- _Assignment_: Retrieve all lines below that have the string "when".

BEGIN Dataset entries

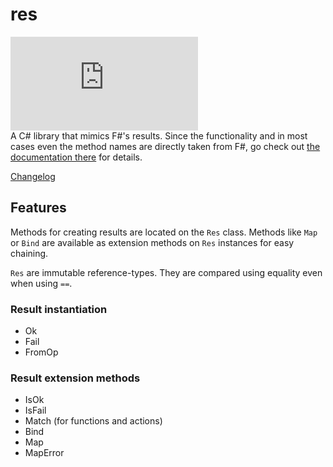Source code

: # res

[![Nuget](https://img.shields.io/nuget/v/ComradeVanti.CSharpTools.Res)](https://www.nuget.org/packages/ComradeVanti.CSharpTools.Res)  
A C# library that mimics F#'s results. Since the functionality and in most cases
even the method names are directly taken from F#, go check
out [the documentation there](https://fsharp.github.io/fsharp-core-docs/reference/fsharp-core-resultmodule.html)
for details.

[Changelog](https://github.com/ComradeVanti/res-csharp/blob/main/CHANGELOG.md)

## Features

Methods for creating results are located on the `Res` class. Methods like `Map`
or `Bind` are available as extension methods on `Res` instances for easy
chaining.

`Res` are immutable reference-types. They are compared using equality even when
using `==`.

### Result instantiation

- Ok
- Fail
- FromOp

### Result extension methods

- IsOk
- IsFail
- Match (for functions and actions)
- Bind
- Map
- MapError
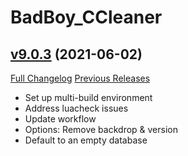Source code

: # BadBoy_CCleaner

## [v9.0.3](https://github.com/funkydude/BadBoy_CCleaner/tree/v9.0.3) (2021-06-02)
[Full Changelog](https://github.com/funkydude/BadBoy_CCleaner/compare/v9.0.2...v9.0.3) [Previous Releases](https://github.com/funkydude/BadBoy_CCleaner/releases)

- Set up multi-build environment  
- Address luacheck issues  
- Update workflow  
- Options: Remove backdrop & version  
- Default to an empty database  
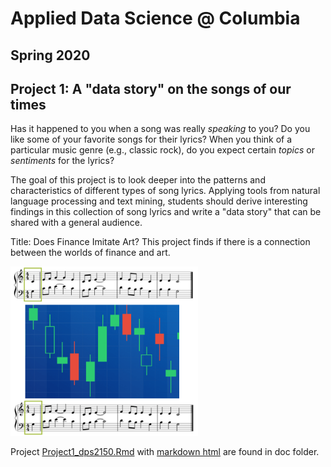 # Applied Data Science @ Columbia
## Spring 2020
## Project 1: A "data story" on the songs of our times

Has it happened to you when a song was really *speaking* to you? Do you like some of your favorite songs for their lyrics? When you think of a particular music genre (e.g., classic rock), do you expect certain *topics* or *sentiments* for the lyrics? 

The goal of this project is to look deeper into the patterns and characteristics of different types of song lyrics. Applying tools from natural language processing and text mining, students should derive interesting findings in this collection of song lyrics and write a "data story" that can be shared with a general audience. 

Title: Does Finance Imitate Art? 
This project finds if there is a connection between the worlds of finance and art. 

<img src="figs/notes.png" width="300">

Project <a href="doc/Project1_dps2150.Rmd">Project1_dps2150.Rmd</a> with <a href="doc/Project1_dps2150.html">markdown html</a> are found in doc folder. 

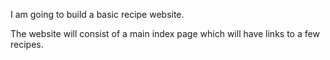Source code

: I am going to build a basic recipe website.

The website will consist of a main index page which will have links to a few recipes. 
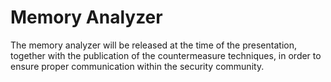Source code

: # Memory Analyzer

The memory analyzer will be released at the time of the presentation, together with the publication of the countermeasure techniques, in order to ensure proper communication within the security community.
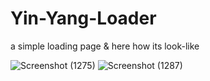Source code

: # Yin-Yang-Loader
a simple loading page & here how its look-like

![Screenshot (1275)](https://user-images.githubusercontent.com/96402850/224813185-4d6acae5-ca90-4692-8faf-53387b259e25.png)
![Screenshot (1287)](https://user-images.githubusercontent.com/96402850/224813443-2b09fbc1-4ad2-443b-b553-34d793dfcb25.png)

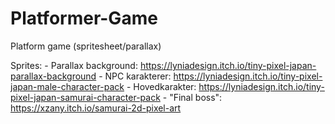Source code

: # Platformer-Game
Platform game (spritesheet/parallax)




Sprites:
    - Parallax background: https://lyniadesign.itch.io/tiny-pixel-japan-parallax-background
    - NPC karakterer: https://lyniadesign.itch.io/tiny-pixel-japan-male-character-pack
    - Hovedkarakter: https://lyniadesign.itch.io/tiny-pixel-japan-samurai-character-pack
    - "Final boss": https://xzany.itch.io/samurai-2d-pixel-art
    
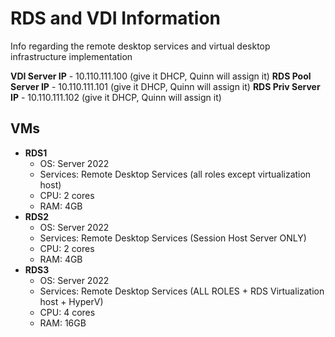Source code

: # RDS and VDI Information
Info regarding the remote desktop services and virtual desktop infrastructure implementation

**VDI Server IP** - 10.110.111.100 (give it DHCP, Quinn will assign it)
**RDS Pool Server IP** - 10.110.111.101 (give it DHCP, Quinn will assign it)
**RDS Priv Server IP** - 10.110.111.102 (give it DHCP, Quinn will assign it)
## VMs
- **RDS1**
  - OS: Server 2022
  - Services: Remote Desktop Services (all roles except virtualization host)
  - CPU: 2 cores
  - RAM: 4GB
- **RDS2**
  - OS: Server 2022
  - Services: Remote Desktop Services (Session Host Server ONLY)
  - CPU: 2 cores
  - RAM: 4GB
- **RDS3**
  - OS: Server 2022
  - Services: Remote Desktop Services (ALL ROLES + RDS Virtualization host + HyperV)
  - CPU: 4 cores
  - RAM: 16GB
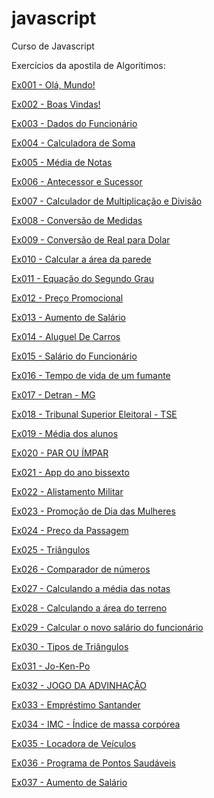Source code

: # javascript
 Curso de Javascript

 Exercícios da apostila de Algorítimos:

 <a href="https://rafaelhissa333.github.io/javascript/exercicios-da-apostila/ex001.html" target="_blank">Ex001 - Olá, Mundo!</a>

  <a href="https://rafaelhissa333.github.io/javascript/exercicios-da-apostila/ex002.html" target="_blank">Ex002 - Boas Vindas!</a>

  <a href="https://rafaelhissa333.github.io/javascript/exercicios-da-apostila/ex003.html" target="_blank">Ex003 - Dados do Funcionário</a>

  <a href="https://rafaelhissa333.github.io/javascript/exercicios-da-apostila/ex004.html" target="_blank">Ex004 - Calculadora de Soma</a>

  <a href="https://rafaelhissa333.github.io/javascript/exercicios-da-apostila/ex005.html" target="_blank">Ex005 - Média de Notas</a>

  <a href="https://rafaelhissa333.github.io/javascript/exercicios-da-apostila/ex006.html" target="_blank">Ex006 - Antecessor e Sucessor</a>

<a href="https://rafaelhissa333.github.io/javascript/exercicios-da-apostila/ex007.html" target="_blank">Ex007 - Calculador de Multiplicação e Divisão</a>

<a href="https://rafaelhissa333.github.io/javascript/exercicios-da-apostila/ex008.html" target="_blank">Ex008 - Conversão de Medidas</a>

<a href="https://rafaelhissa333.github.io/javascript/exercicios-da-apostila/ex009.html" target="_blank">Ex009 - Conversão de Real para Dolar</a>

<a href="https://rafaelhissa333.github.io/javascript/exercicios-da-apostila/ex010.html" target="_blank">Ex010 - Calcular a área da parede</a>

<a href="https://rafaelhissa333.github.io/javascript/exercicios-da-apostila/ex011.html" target="_blank">Ex011 - Equação do Segundo Grau</a>

<a href="https://rafaelhissa333.github.io/javascript/exercicios-da-apostila/ex012.html" target="_blank">Ex012 - Preço Promocional</a>

<a href="https://rafaelhissa333.github.io/javascript/exercicios-da-apostila/ex013.html" target="_blank">Ex013 - Aumento de Salário</a>

<a href="https://rafaelhissa333.github.io/javascript/exercicios-da-apostila/ex014.html" target="_blank">Ex014 - Aluguel De Carros</a>

<a href="https://rafaelhissa333.github.io/javascript/exercicios-da-apostila/ex015.html" target="_blank">Ex015 - Salário do Funcionário</a>

<a href="https://rafaelhissa333.github.io/javascript/exercicios-da-apostila/ex016.html" target="_blank">Ex016 - Tempo de vida de um fumante</a>

<a href="https://rafaelhissa333.github.io/javascript/exercicios-da-apostila/ex017.html" target="_blank">Ex017 - Detran - MG</a>

<a href="https://rafaelhissa333.github.io/javascript/exercicios-da-apostila/ex018.1.html" target="_blank">Ex018 - Tribunal Superior Eleitoral - TSE</a>

<a href="https://rafaelhissa333.github.io/javascript/exercicios-da-apostila/ex019.html" target="_blank">Ex019 - Média dos alunos</a>

<a href="https://rafaelhissa333.github.io/javascript/exercicios-da-apostila/ex020.html" target="_blank">Ex020 - PAR OU ÍMPAR</a>

<a href="https://rafaelhissa333.github.io/javascript/exercicios-da-apostila/ex021.html" target="_blank">Ex021 - App do ano bissexto</a>

<a href="https://rafaelhissa333.github.io/javascript/exercicios-da-apostila/ex022.html" target="_blank">Ex022 - Alistamento Militar</a>

<a href="https://rafaelhissa333.github.io/javascript/exercicios-da-apostila/ex023.html" target="_blank">Ex023 - Promoção de Dia das Mulheres</a>

<a href="https://rafaelhissa333.github.io/javascript/exercicios-da-apostila/ex024.html" target="_blank">Ex024 - Preço da Passagem</a>

<a href="https://rafaelhissa333.github.io/javascript/exercicios-da-apostila/ex025.html" target="_blank">Ex025 - Triângulos</a>

<a href="https://rafaelhissa333.github.io/javascript/exercicios-da-apostila/ex026.html" target="_blank">Ex026 - Comparador de números</a>

<a href="https://rafaelhissa333.github.io/javascript/exercicios-da-apostila/ex027.html" target="_blank">Ex027 - Calculando a média das notas</a>

<a href="https://rafaelhissa333.github.io/javascript/exercicios-da-apostila/ex028.html" target="_blank">Ex028 - Calculando a área do terreno</a>

<a href="https://rafaelhissa333.github.io/javascript/exercicios-da-apostila/ex029.html" target="_blank">Ex029 - Calcular o novo salário do funcionário</a>

<a href="https://rafaelhissa333.github.io/javascript/exercicios-da-apostila/ex030.html" target="_blank">Ex030 - Tipos de Triângulos</a>

<a href="https://rafaelhissa333.github.io/javascript/exercicios-da-apostila/ex031.html" target="_blank">Ex031 - Jo-Ken-Po</a>

<a href="https://rafaelhissa333.github.io/javascript/exercicios-da-apostila/ex032.html" target="_blank">Ex032 - JOGO DA ADVINHAÇÃO</a>

<a href="https://rafaelhissa333.github.io/javascript/exercicios-da-apostila/ex033.html" target="_blank">Ex033 - Empréstimo Santander</a>

<a href="https://rafaelhissa333.github.io/javascript/exercicios-da-apostila/ex034.html" target="_blank">Ex034 - IMC - Índice de massa corpórea</a>

<a href="https://rafaelhissa333.github.io/javascript/exercicios-da-apostila/ex035.html" target="_blank">Ex035 - Locadora de Veículos</a>

<a href="https://rafaelhissa333.github.io/javascript/exercicios-da-apostila/ex036.html" target="_blank">Ex036 - Programa de Pontos Saudáveis</a>

<a href="https://rafaelhissa333.github.io/javascript/exercicios-da-apostila/ex037.html" target="_blank">Ex037 - Aumento de Salário</a>
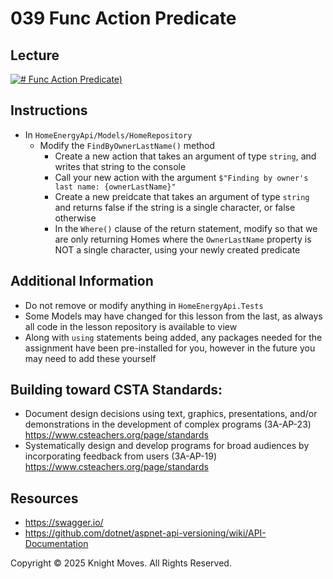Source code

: # 039 Func Action Predicate

## Lecture

[![# Func Action Predicate)](https://img.youtube.com/vi/v1dbW26xRQQ/0.jpg)](https://www.youtube.com/watch?v=v1dbW26xRQQ)

## Instructions

- In `HomeEnergyApi/Models/HomeRepository`
  - Modify the `FindByOwnerLastName()` method
    - Create a new action that takes an argument of type `string`, and writes that string to the console
    - Call your new action with the argument `$"Finding by owner's last name: {ownerLastName}"`
    - Create a new preidcate that takes an argument of type `string` and returns false if the string is a single character, or false otherwise
    - In the `Where()` clause of the return statement, modify so that we are only returning Homes where the `OwnerLastName` property is NOT a single character, using your newly created predicate

## Additional Information

- Do not remove or modify anything in `HomeEnergyApi.Tests`
- Some Models may have changed for this lesson from the last, as always all code in the lesson repository is available to view
- Along with `using` statements being added, any packages needed for the assignment have been pre-installed for you, however in the future you may need to add these yourself

## Building toward CSTA Standards:

- Document design decisions using text, graphics, presentations, and/or demonstrations in the development of complex programs (3A-AP-23) https://www.csteachers.org/page/standards
- Systematically design and develop programs for broad audiences by incorporating feedback from users (3A-AP-19) https://www.csteachers.org/page/standards

## Resources

- https://swagger.io/
- https://github.com/dotnet/aspnet-api-versioning/wiki/API-Documentation

Copyright &copy; 2025 Knight Moves. All Rights Reserved.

END Dataset entries

- _Response to this exercise_:
`Res` are immutable reference-types. They are compared using equality even when
Has it happened to you when a song was really *speaking* to you? Do you like some of your favorite songs for their lyrics? When you think of a particular music genre (e.g., classic rock), do you expect certain *topics* or *sentiments* for the lyrics? 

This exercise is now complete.